AGI Safety and Alignment at Google DeepMind: A Summary of Recent Work — AI Alignment Forum
🌈 Abstract
The document provides an update on the work being done by the AGI Safety & Alignment team at Google DeepMind, covering their key focus areas, recent publications, and ongoing collaborations.
🙋 Q&A
[01] Overview of the AGI Safety & Alignment team
1. What are the main focus areas of the AGI Safety & Alignment team?
- The team's main bets for the past 1.5 years have been:
- Amplified oversight, to enable the right learning signal for aligning models and preventing catastrophic risks
- Frontier safety, to analyze whether models are capable of posing catastrophic risks
- (Mechanistic) interpretability, as a potential enabler for both frontier safety and alignment goals
2. What is the mission of the Frontier Safety team?
- The mission of the Frontier Safety team is to ensure safety from extreme harms by anticipating, evaluating, and helping Google prepare for powerful capabilities in frontier models.
3. What is the Frontier Safety Framework (FSF) and how does it differ from other approaches?
- The FSF follows the approach of responsible capability scaling, similar to Anthropic's Responsible Scaling Policy and OpenAI's Preparedness Framework.
- The key difference is that the FSF applies to Google, as there are many different frontier LLM deployments across Google, rather than just a single chatbot and API.
4. What are the team's priorities as they pilot the Frontier Safety Framework?
- A key focus is on mapping between the critical capability levels (CCLs) and the mitigations that would be taken.
[02] Mechanistic Interpretability
1. What are the team's recent advancements in mechanistic interpretability?
- The team has focused deeply on Sparse AutoEncoders (SAEs), releasing new architectures like Gated SAEs and JumpReLU SAEs that substantially improved the Pareto frontier of reconstruction loss vs sparsity.
- They have also released Gemma Scope, an open, comprehensive suite of SAEs for the Gemma 2 2B and 9B models, to enable more ambitious interpretability research outside of industry labs.
[03] Amplified Oversight
1. What are the key challenges the team has encountered in their amplified oversight work?
- In inference-only experiments, they found that debate performs significantly worse than giving the judge access to the full information on tasks with information asymmetry.
- They also found that weak judge models with access to debates don't outperform weak judge models without debate on tasks without information asymmetry.
- The team believes these issues occur because the models are not very good at judging debates, and their current work is focused on training their LLM judges to be better proxies of human judges.
[04] Other Research Areas
1. What are some of the other research areas the team has explored?

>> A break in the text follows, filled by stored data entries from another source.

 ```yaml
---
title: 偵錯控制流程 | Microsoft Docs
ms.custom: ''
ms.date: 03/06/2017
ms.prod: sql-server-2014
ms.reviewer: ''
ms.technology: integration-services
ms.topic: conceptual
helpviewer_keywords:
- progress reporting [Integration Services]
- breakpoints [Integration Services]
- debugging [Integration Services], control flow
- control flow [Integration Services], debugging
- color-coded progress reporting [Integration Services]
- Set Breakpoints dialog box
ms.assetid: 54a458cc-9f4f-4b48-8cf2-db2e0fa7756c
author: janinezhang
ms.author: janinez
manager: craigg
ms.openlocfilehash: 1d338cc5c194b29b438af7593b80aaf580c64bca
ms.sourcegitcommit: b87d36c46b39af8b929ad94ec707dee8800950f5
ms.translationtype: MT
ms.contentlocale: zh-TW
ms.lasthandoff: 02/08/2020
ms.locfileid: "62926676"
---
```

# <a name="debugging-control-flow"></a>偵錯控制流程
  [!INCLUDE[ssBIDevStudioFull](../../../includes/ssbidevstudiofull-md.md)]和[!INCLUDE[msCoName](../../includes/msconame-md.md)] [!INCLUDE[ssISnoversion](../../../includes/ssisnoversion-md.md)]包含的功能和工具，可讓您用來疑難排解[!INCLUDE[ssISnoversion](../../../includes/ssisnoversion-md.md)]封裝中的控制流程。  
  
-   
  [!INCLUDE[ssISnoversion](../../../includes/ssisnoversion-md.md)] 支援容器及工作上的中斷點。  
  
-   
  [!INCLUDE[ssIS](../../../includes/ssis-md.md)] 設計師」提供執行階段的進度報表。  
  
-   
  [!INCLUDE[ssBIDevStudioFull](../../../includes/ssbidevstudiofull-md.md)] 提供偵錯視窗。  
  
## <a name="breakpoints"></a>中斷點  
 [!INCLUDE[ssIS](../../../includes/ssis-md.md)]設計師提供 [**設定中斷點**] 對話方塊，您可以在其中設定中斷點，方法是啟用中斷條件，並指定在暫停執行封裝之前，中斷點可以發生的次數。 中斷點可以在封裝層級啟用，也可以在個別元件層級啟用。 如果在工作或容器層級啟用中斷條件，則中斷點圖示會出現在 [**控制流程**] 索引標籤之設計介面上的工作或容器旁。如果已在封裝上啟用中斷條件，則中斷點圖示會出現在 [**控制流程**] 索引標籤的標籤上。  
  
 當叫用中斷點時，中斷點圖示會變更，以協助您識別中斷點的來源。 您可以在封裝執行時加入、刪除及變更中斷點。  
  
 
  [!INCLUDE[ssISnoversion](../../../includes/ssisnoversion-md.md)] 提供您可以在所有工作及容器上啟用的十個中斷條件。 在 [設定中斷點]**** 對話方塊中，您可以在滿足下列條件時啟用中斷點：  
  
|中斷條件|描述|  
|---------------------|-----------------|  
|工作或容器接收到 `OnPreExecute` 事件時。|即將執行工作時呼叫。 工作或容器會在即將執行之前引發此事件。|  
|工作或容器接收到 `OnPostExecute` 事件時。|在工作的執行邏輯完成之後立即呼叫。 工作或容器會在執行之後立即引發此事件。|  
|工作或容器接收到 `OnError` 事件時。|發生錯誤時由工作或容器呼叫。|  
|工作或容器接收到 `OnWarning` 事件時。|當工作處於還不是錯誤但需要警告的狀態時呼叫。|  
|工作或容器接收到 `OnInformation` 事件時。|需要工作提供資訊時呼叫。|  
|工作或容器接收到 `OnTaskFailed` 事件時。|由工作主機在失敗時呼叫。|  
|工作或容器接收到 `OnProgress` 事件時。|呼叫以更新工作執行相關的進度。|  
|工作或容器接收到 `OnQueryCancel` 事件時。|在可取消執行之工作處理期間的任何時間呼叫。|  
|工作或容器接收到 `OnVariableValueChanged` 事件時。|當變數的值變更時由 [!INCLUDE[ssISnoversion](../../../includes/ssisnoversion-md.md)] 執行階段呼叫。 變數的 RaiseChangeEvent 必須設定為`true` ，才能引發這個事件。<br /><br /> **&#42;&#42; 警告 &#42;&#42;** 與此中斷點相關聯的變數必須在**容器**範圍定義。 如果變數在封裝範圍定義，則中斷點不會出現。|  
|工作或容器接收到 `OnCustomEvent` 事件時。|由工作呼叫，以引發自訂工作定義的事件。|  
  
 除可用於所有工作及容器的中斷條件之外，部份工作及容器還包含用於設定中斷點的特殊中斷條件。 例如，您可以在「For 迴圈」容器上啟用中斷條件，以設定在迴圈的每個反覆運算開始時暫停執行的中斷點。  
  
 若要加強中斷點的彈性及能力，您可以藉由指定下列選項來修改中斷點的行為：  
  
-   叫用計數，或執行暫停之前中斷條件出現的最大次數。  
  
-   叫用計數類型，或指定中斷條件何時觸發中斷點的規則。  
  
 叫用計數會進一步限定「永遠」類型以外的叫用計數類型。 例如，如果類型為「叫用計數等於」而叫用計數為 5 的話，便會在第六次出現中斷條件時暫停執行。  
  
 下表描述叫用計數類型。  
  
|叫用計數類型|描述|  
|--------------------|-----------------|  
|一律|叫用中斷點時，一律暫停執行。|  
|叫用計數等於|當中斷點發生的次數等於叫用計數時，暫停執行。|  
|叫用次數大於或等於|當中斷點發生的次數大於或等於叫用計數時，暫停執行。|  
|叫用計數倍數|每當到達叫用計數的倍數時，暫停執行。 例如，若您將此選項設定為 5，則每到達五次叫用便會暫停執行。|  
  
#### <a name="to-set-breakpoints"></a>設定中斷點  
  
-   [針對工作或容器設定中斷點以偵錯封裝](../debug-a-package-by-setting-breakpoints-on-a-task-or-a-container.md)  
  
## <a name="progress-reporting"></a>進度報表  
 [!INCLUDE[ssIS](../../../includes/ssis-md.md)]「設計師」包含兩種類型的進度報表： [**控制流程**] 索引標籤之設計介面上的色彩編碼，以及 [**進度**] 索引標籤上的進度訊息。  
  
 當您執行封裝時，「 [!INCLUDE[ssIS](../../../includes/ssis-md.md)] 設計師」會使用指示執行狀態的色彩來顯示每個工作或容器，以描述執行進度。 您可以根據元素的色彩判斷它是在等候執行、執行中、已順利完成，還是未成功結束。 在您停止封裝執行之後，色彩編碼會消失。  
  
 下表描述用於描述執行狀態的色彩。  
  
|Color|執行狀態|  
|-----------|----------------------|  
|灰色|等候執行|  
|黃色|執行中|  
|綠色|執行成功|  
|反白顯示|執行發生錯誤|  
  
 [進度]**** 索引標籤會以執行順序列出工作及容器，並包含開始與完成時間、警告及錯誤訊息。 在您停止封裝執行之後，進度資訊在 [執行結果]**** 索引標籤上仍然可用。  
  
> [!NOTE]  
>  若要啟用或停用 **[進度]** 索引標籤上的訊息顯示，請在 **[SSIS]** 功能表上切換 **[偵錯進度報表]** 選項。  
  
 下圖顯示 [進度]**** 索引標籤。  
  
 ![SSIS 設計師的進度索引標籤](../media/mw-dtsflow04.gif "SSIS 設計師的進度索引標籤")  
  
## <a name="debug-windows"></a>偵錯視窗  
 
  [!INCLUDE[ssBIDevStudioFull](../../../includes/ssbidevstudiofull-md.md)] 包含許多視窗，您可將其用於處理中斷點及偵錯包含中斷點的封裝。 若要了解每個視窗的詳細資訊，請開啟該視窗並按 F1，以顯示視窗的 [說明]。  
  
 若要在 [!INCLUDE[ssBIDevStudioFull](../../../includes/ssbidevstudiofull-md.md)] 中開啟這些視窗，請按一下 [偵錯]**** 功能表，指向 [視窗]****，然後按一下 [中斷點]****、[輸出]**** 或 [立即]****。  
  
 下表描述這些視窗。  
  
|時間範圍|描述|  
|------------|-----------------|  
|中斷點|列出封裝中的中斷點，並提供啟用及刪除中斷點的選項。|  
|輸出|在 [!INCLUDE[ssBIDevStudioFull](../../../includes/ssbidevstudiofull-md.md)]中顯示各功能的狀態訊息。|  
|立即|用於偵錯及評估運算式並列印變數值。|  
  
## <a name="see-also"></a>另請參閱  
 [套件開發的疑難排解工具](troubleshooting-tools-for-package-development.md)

- Causal incentives and how understanding causal incentives can contribute to designing safe AI systems
- Challenges with unsupervised LLM knowledge discovery, demonstrating the existence of many "truth-like" features that can trick unsupervised knowledge discovery approaches
- Explaining grokking through circuit efficiency, to better understand training dynamics and their implications for safety
2. How does the team collaborate with other teams and external researchers?
- Within Google, the team collaborates with the Ethics and Responsibility teams on issues around value alignment, manipulation, and persuasion.
- Externally, the team collaborates with members of the causal incentives working group and contributes to benchmarks and evaluations of potentially unsafe behavior.
- The team also mentors MATS scholars on a wide range of topics related to their work.
[05] Revising the High-Level Approach
1. What is the team's current focus on revising their high-level approach to technical AGI safety?
- The team is mapping out a logical structure for technical misalignment risk, and using it to prioritize their research to better cover the set of challenges they need to overcome.
- This includes addressing areas like distribution shift, where the AI system could behave in ways that amplified oversight wouldn't endorse, and investing in mitigations such as adversarial training, uncertainty estimation, and monitoring.